Robert F. Williams and Armed Black Self-Defense

Few are aware that weapons played a pivotal part in the American Civil Rights Movement, specifically through Robert F. Williams. A curious figure in American history, Libertarians are quick to lionize him and his radical approach to black self-defense, but they’ll quickly cool when they learn of his longstanding association with leftist totalitarian politics and governments. Conservatives likewise might initially find themselves infatuated with a man who did not wait for “big government” to deliver his people, but rather leveraged the Second Amendment. Liberals, for their part, might find something to admire in Williams’ notion of liberation, but will recoil in horror when learning that his preferred vehicles for change were the NAACP (great!) and the NRA (terrible!).

Williams was many things, but chief among them was a harbinger of things that would come long after he had fled the United States for what he considered greener pastures in Fidel Castro’s Cuba. He stands across the divide, separating the non-violent, electoral, protest-oriented phase of the Civil Rights Movement in the early 1960s from the later, more militant and direct-action-oriented phase that would arise in the mid-to-late 1960s as the movement became more frustrated (particularly after the assassination of Martin Luther King).

Born in North Carolina in 1925, Williams’ experience mirrors that of many African-Americans of his generation. He moved to Detroit as part of the Second Great Migration, where he was privy to race rioting over jobs.
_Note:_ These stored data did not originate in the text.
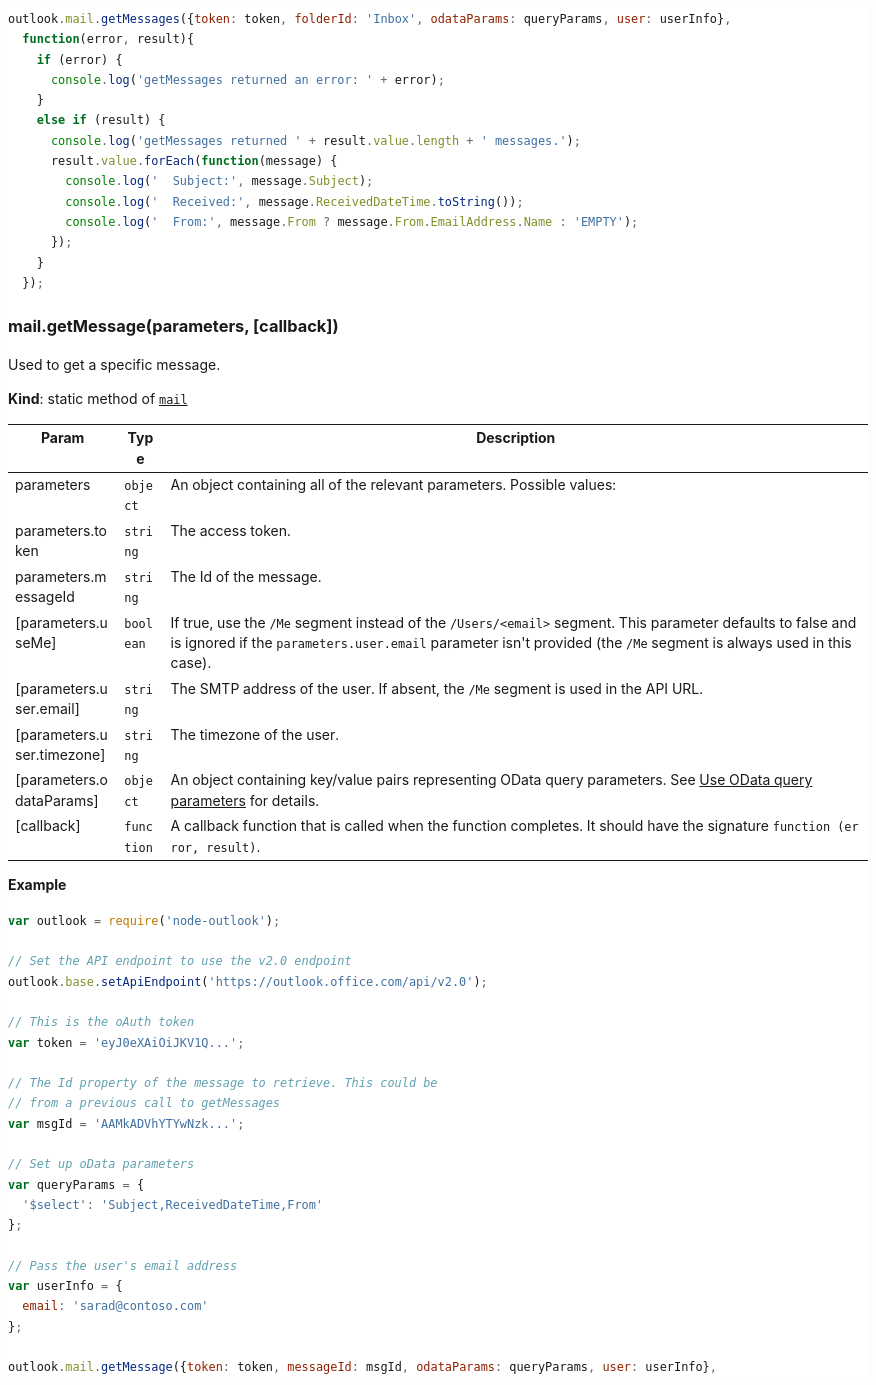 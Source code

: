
 ```js
outlook.mail.getMessages({token: token, folderId: 'Inbox', odataParams: queryParams, user: userInfo},
  function(error, result){
    if (error) {
      console.log('getMessages returned an error: ' + error);
    }
    else if (result) {
      console.log('getMessages returned ' + result.value.length + ' messages.');
      result.value.forEach(function(message) {
        console.log('  Subject:', message.Subject);
        console.log('  Received:', message.ReceivedDateTime.toString());
        console.log('  From:', message.From ? message.From.EmailAddress.Name : 'EMPTY');
      });
    }
  });
```
<a name="module_mail.getMessage"></a>
### mail.getMessage(parameters, [callback])
Used to get a specific message.

**Kind**: static method of <code>[mail](#module_mail)</code>  

| Param | Type | Description |
| --- | --- | --- |
| parameters | <code>object</code> | An object containing all of the relevant parameters. Possible values: |
| parameters.token | <code>string</code> | The access token. |
| parameters.messageId | <code>string</code> | The Id of the message. |
| [parameters.useMe] | <code>boolean</code> | If true, use the `/Me` segment instead of the `/Users/<email>` segment. This parameter defaults to false and is ignored if the `parameters.user.email` parameter isn't provided (the `/Me` segment is always used in this case). |
| [parameters.user.email] | <code>string</code> | The SMTP address of the user. If absent, the `/Me` segment is used in the API URL. |
| [parameters.user.timezone] | <code>string</code> | The timezone of the user. |
| [parameters.odataParams] | <code>object</code> | An object containing key/value pairs representing OData query parameters. See [Use OData query parameters](https://msdn.microsoft.com/office/office365/APi/complex-types-for-mail-contacts-calendar#UseODataqueryparameters) for details. |
| [callback] | <code>function</code> | A callback function that is called when the function completes. It should have the signature `function (error, result)`. |

**Example**  
```js
var outlook = require('node-outlook');

// Set the API endpoint to use the v2.0 endpoint
outlook.base.setApiEndpoint('https://outlook.office.com/api/v2.0');

// This is the oAuth token 
var token = 'eyJ0eXAiOiJKV1Q...';

// The Id property of the message to retrieve. This could be 
// from a previous call to getMessages
var msgId = 'AAMkADVhYTYwNzk...';

// Set up oData parameters
var queryParams = {
  '$select': 'Subject,ReceivedDateTime,From'
};

// Pass the user's email address
var userInfo = {
  email: 'sarad@contoso.com'
};

outlook.mail.getMessage({token: token, messageId: msgId, odataParams: queryParams, user: userInfo},
``` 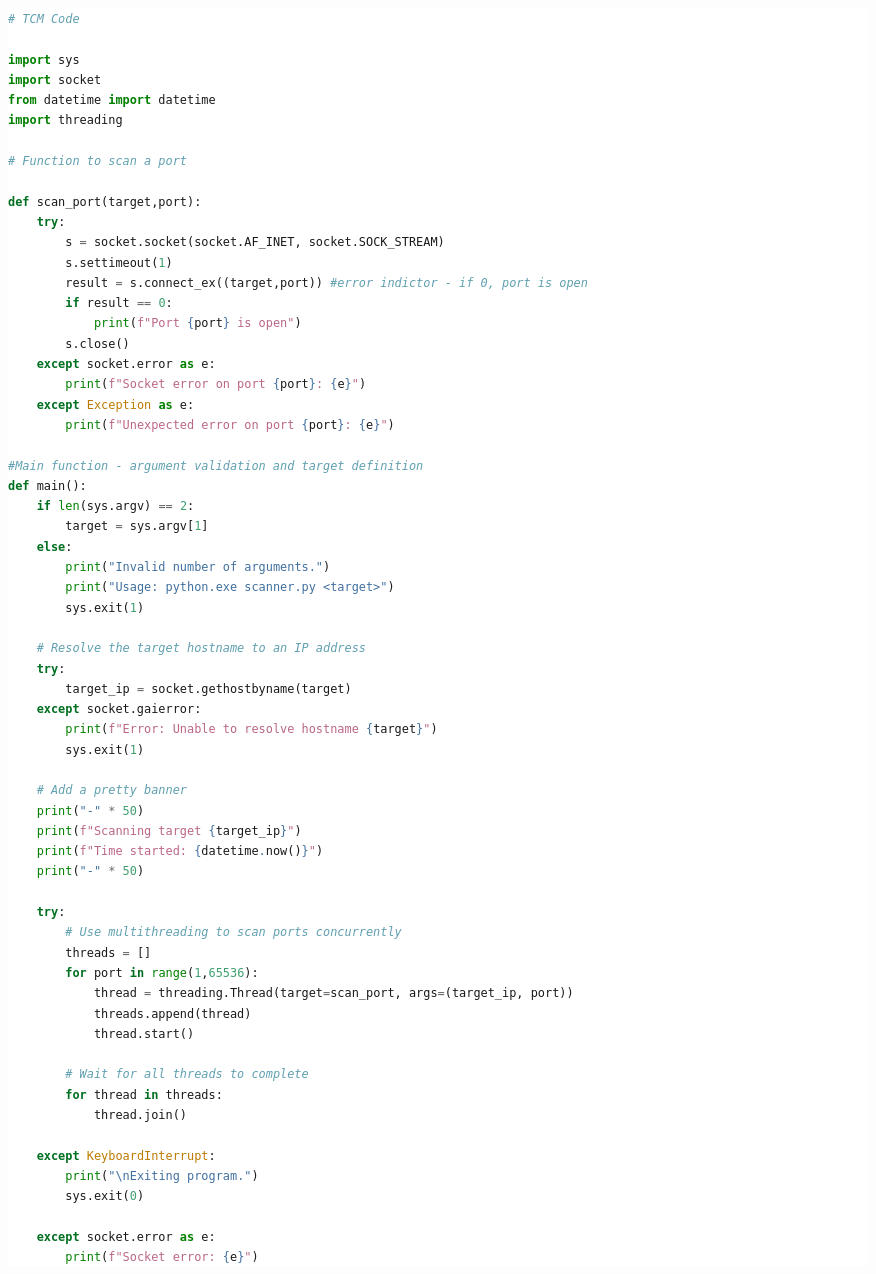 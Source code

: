 
```python
# TCM Code

import sys
import socket
from datetime import datetime
import threading

# Function to scan a port

def scan_port(target,port):
    try:
        s = socket.socket(socket.AF_INET, socket.SOCK_STREAM)
        s.settimeout(1)
        result = s.connect_ex((target,port)) #error indictor - if 0, port is open
        if result == 0:
            print(f"Port {port} is open")
        s.close()
    except socket.error as e:
        print(f"Socket error on port {port}: {e}")
    except Exception as e:
        print(f"Unexpected error on port {port}: {e}")

#Main function - argument validation and target definition
def main():
    if len(sys.argv) == 2:
        target = sys.argv[1]
    else:
        print("Invalid number of arguments.")
        print("Usage: python.exe scanner.py <target>")
        sys.exit(1)

    # Resolve the target hostname to an IP address
    try:
        target_ip = socket.gethostbyname(target)
    except socket.gaierror:
        print(f"Error: Unable to resolve hostname {target}")
        sys.exit(1)

    # Add a pretty banner
    print("-" * 50)
    print(f"Scanning target {target_ip}")
    print(f"Time started: {datetime.now()}")
    print("-" * 50)

    try:
        # Use multithreading to scan ports concurrently
        threads = []
        for port in range(1,65536):
            thread = threading.Thread(target=scan_port, args=(target_ip, port))
            threads.append(thread)
            thread.start()

        # Wait for all threads to complete
        for thread in threads:
            thread.join()

    except KeyboardInterrupt:
        print("\nExiting program.")
        sys.exit(0)

    except socket.error as e:
        print(f"Socket error: {e}")
```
He served in the then-segregated United States Marine Corps for a year and a half after being drafted in 1944. Upon returning to his North Carolina hometown, Williams found a moribund chapter of the NAACP. With only six members and little opposition, he used his USMC training to commandeer the local branch and turn it in a decidedly more military direction. The local chapter soon had over 200 members under Williams’ leadership. If nothing else, his leadership was effective at building the movement from the ground up.

Black NRA Gun Clubs KKKAn early incident is particularly instructive in how effective these new tactics were. The KKK was very active in Monroe, with an estimated 7,500 members in a town of 12,000. After hearing rumors that the Klan intended to attack NAACP chapter Vice President Dr. Albert Perry’s house, Williams and members of the Black Armed Guard surrounded the doctor’s house with sandbags and showed up with rifles. Klansman fired on the house from a moving vehicle and the Guard returned fire. Soon after, the Klan required a special permit from the city’s police chief to meet. One incident of self-defense did more to move the goalposts than all previous legislative pressure had.

Monroe’s Black Armed Guard wasn’t a subsidiary of the Communist Party, nor an independent organization like the Black Panther Party that would use similar tactics of arming their members later. In fact, “Black Armed Guard” was nothing more than a fancy name for an officially chartered National Rifle Association chapter.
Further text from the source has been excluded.